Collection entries
※

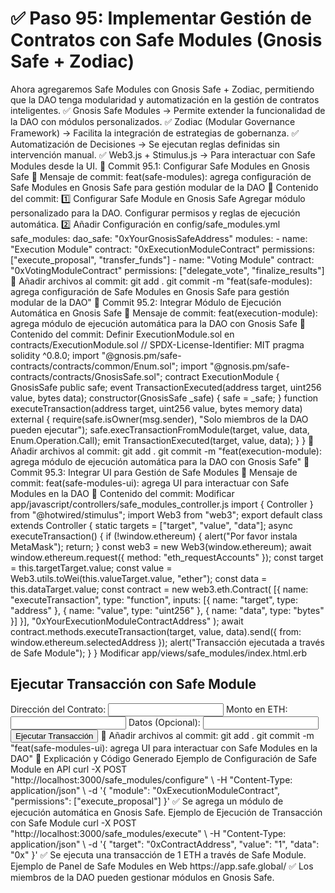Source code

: # ✅ Paso 95: Implementar Gestión de Contratos con Safe Modules (Gnosis Safe + Zodiac)

Ahora agregaremos Safe Modules con Gnosis Safe + Zodiac, permitiendo que la DAO tenga modularidad y automatización en la gestión de contratos inteligentes.
✅ Gnosis Safe Modules → Permite extender la funcionalidad de la DAO con módulos personalizados.
✅ Zodiac (Modular Governance Framework) → Facilita la integración de estrategias de gobernanza.
✅ Automatización de Decisiones → Se ejecutan reglas definidas sin intervención manual.
✅ Web3.js + Stimulus.js → Para interactuar con Safe Modules desde la UI.
📌 Commit 95.1: Configurar Safe Modules en Gnosis Safe
🔹 Mensaje de commit:
feat(safe-modules): agrega configuración de Safe Modules en Gnosis Safe para gestión modular de la DAO
🔹 Contenido del commit:
1️⃣ Configurar Safe Module en Gnosis Safe
    Agregar módulo personalizado para la DAO.
    Configurar permisos y reglas de ejecución automática.
2️⃣ Añadir Configuración en config/safe_modules.yml
safe_modules:
  dao_safe: "0xYourGnosisSafeAddress"
  modules:
    - name: "Execution Module"
      contract: "0xExecutionModuleContract"
      permissions: ["execute_proposal", "transfer_funds"]
    - name: "Voting Module"
      contract: "0xVotingModuleContract"
      permissions: ["delegate_vote", "finalize_results"]
🔹 Añadir archivos al commit:
git add .
git commit -m "feat(safe-modules): agrega configuración de Safe Modules en Gnosis Safe para gestión modular de la DAO"
📌 Commit 95.2: Integrar Módulo de Ejecución Automática en Gnosis Safe
🔹 Mensaje de commit:
feat(execution-module): agrega módulo de ejecución automática para la DAO con Gnosis Safe
🔹 Contenido del commit:
Definir ExecutionModule.sol en contracts/ExecutionModule.sol
// SPDX-License-Identifier: MIT
pragma solidity ^0.8.0;
import "@gnosis.pm/safe-contracts/contracts/common/Enum.sol";
import "@gnosis.pm/safe-contracts/contracts/GnosisSafe.sol";
contract ExecutionModule {
    GnosisSafe public safe;
    event TransactionExecuted(address target, uint256 value, bytes data);
    constructor(GnosisSafe _safe) {
        safe = _safe;
    }
    function executeTransaction(address target, uint256 value, bytes memory data) external {
        require(safe.isOwner(msg.sender), "Solo miembros de la DAO pueden ejecutar");
        safe.execTransactionFromModule(target, value, data, Enum.Operation.Call);
        emit TransactionExecuted(target, value, data);
    }
}
🔹 Añadir archivos al commit:
git add .
git commit -m "feat(execution-module): agrega módulo de ejecución automática para la DAO con Gnosis Safe"
📌 Commit 95.3: Integrar UI para Gestión de Safe Modules
🔹 Mensaje de commit:
feat(safe-modules-ui): agrega UI para interactuar con Safe Modules en la DAO
🔹 Contenido del commit:
Modificar app/javascript/controllers/safe_modules_controller.js
import { Controller } from "@hotwired/stimulus";
import Web3 from "web3";
export default class extends Controller {
  static targets = ["target", "value", "data"];
  async executeTransaction() {
    if (!window.ethereum) {
      alert("Por favor instala MetaMask");
      return;
    }
    const web3 = new Web3(window.ethereum);
    await window.ethereum.request({ method: "eth_requestAccounts" });
    const target = this.targetTarget.value;
    const value = Web3.utils.toWei(this.valueTarget.value, "ether");
    const data = this.dataTarget.value;
    const contract = new web3.eth.Contract(
      [{ name: "executeTransaction", type: "function", inputs: [{ name: "target", type: "address" }, { name: "value", type: "uint256" }, { name: "data", type: "bytes" }] }],
      "0xYourExecutionModuleContractAddress"
    );
    await contract.methods.executeTransaction(target, value, data).send({ from: window.ethereum.selectedAddress });
    alert("Transacción ejecutada a través de Safe Module");
  }
}
Modificar app/views/safe_modules/index.html.erb
<h2>Ejecutar Transacción con Safe Module</h2>
<label>Dirección del Contrato:</label>
<input type="text" data-safe-modules-target="target">
<label>Monto en ETH:</label>
<input type="text" data-safe-modules-target="value">
<label>Datos (Opcional):</label>
<input type="text" data-safe-modules-target="data">
<button data-controller="safe-modules" data-action="click->safe-modules#executeTransaction">
  Ejecutar Transacción
</button>
🔹 Añadir archivos al commit:
git add .
git commit -m "feat(safe-modules-ui): agrega UI para interactuar con Safe Modules en la DAO"
📝 Explicación y Código Generado
Ejemplo de Configuración de Safe Module en API
curl -X POST "http://localhost:3000/safe_modules/configure" \
  -H "Content-Type: application/json" \
  -d '{ "module": "0xExecutionModuleContract", "permissions": ["execute_proposal"] }'
✅ Se agrega un módulo de ejecución automática en Gnosis Safe.
Ejemplo de Ejecución de Transacción con Safe Module
curl -X POST "http://localhost:3000/safe_modules/execute" \
  -H "Content-Type: application/json" \
  -d '{ "target": "0xContractAddress", "value": "1", "data": "0x" }'
✅ Se ejecuta una transacción de 1 ETH a través de Safe Module.
Ejemplo de Panel de Safe Modules en Web
https://app.safe.global/
✅ Los miembros de la DAO pueden gestionar módulos en Gnosis Safe.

※

Output the lines of the data exactly, starting at the first and ending with the line that has "Definir ExecutionModule.sol en". Pictures are not part of it.

Source code

: # ✅ Paso 95: Implementar Gestión de Contratos con Safe Modules (Gnosis Safe + Zodiac)

Ahora agregaremos Safe Modules con Gnosis Safe + Zodiac, permitiendo que la DAO tenga modularidad y automatización en la gestión de contratos inteligentes.
✅ Gnosis Safe Modules → Permite extender la funcionalidad de la DAO con módulos personalizados.
✅ Zodiac (Modular Governance Framework) → Facilita la integración de estrategias de gobernanza.
✅ Automatización de Decisiones → Se ejecutan reglas definidas sin intervención manual.
✅ Web3.js + Stimulus.js → Para interactuar con Safe Modules desde la UI.
📌 Commit 95.1: Configurar Safe Modules en Gnosis Safe
🔹 Mensaje de commit:
feat(safe-modules): agrega configuración de Safe Modules en Gnosis Safe para gestión modular de la DAO
🔹 Contenido del commit:
1️⃣ Configurar Safe Module en Gnosis Safe
    Agregar módulo personalizado para la DAO.
    Configurar permisos y reglas de ejecución automática.
2️⃣ Añadir Configuración en config/safe_modules.yml
safe_modules:
  dao_safe: "0xYourGnosisSafeAddress"
  modules:
    - name: "Execution Module"
      contract: "0xExecutionModuleContract"
      permissions: ["execute_proposal", "transfer_funds"]
    - name: "Voting Module"
      contract: "0xVotingModuleContract"
      permissions: ["delegate_vote", "finalize_results"]
🔹 Añadir archivos al commit:
git add .
git commit -m "feat(safe-modules): agrega configuración de Safe Modules en Gnosis Safe para gestión modular de la DAO"
📌 Commit 95.2: Integrar Módulo de Ejecución Automática en Gnosis Safe
🔹 Mensaje de commit:
feat(execution-module): agrega módulo de ejecución automática para la DAO con Gnosis Safe
🔹 Contenido del commit:
Definir ExecutionModule.sol en contracts/ExecutionModule.sol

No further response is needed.